Work task - Could you give back every entry below exactly, with the pictures dropped?

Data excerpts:

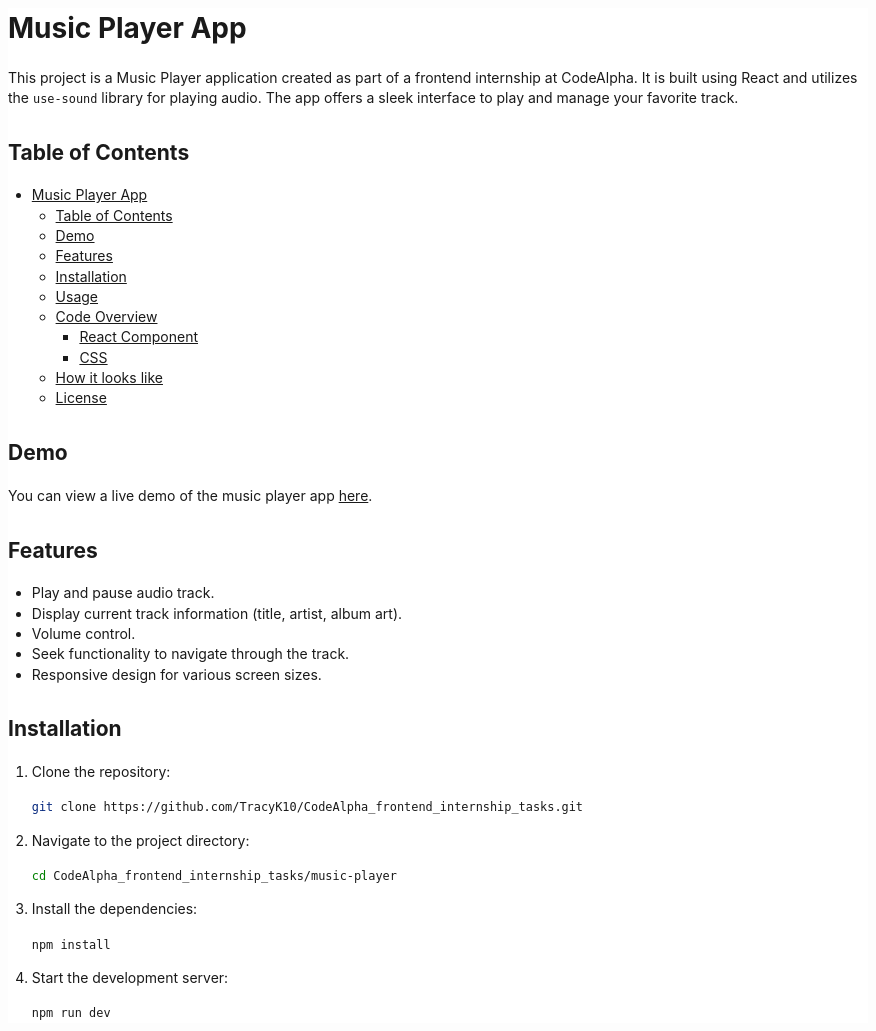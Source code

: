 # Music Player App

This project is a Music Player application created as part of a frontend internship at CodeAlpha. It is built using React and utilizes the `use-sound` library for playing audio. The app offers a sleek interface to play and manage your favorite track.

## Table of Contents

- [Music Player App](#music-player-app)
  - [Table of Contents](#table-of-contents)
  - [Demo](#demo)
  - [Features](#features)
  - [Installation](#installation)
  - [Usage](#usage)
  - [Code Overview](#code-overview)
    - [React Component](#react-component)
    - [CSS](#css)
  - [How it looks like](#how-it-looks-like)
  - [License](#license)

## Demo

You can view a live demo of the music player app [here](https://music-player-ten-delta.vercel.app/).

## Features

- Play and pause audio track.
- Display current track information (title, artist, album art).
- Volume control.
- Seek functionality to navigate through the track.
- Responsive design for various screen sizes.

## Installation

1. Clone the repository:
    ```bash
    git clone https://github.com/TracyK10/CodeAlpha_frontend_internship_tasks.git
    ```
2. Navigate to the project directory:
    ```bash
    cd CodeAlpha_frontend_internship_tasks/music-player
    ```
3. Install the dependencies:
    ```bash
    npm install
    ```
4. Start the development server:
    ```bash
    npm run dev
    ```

Your solution -
Source code

: # Music Player App

This project is a Music Player application created as part of a frontend internship at CodeAlpha. It is built using React and utilizes the `use-sound` library for playing audio. The app offers a sleek interface to play and manage your favorite track.

## Table of Contents

- [Music Player App](#music-player-app)
  - [Table of Contents](#table-of-contents)
  - [Demo](#demo)
  - [Features](#features)
  - [Installation](#installation)
  - [Usage](#usage)
  - [Code Overview](#code-overview)
    - [React Component](#react-component)
    - [CSS](#css)
  - [How it looks like](#how-it-looks-like)
  - [License](#license)

## Demo

You can view a live demo of the music player app [here](https://music-player-ten-delta.vercel.app/).

## Features

- Play and pause audio track.
- Display current track information (title, artist, album art).
- Volume control.
- Seek functionality to navigate through the track.
- Responsive design for various screen sizes.

## Installation

1. Clone the repository:
    ```bash
    git clone https://github.com/TracyK10/CodeAlpha_frontend_internship_tasks.git
    ```
2. Navigate to the project directory:
    ```bash
    cd CodeAlpha_frontend_internship_tasks/music-player
    ```
3. Install the dependencies:
    ```bash
    npm install
    ```
4. Start the development server:
    ```bash
    npm run dev
    ```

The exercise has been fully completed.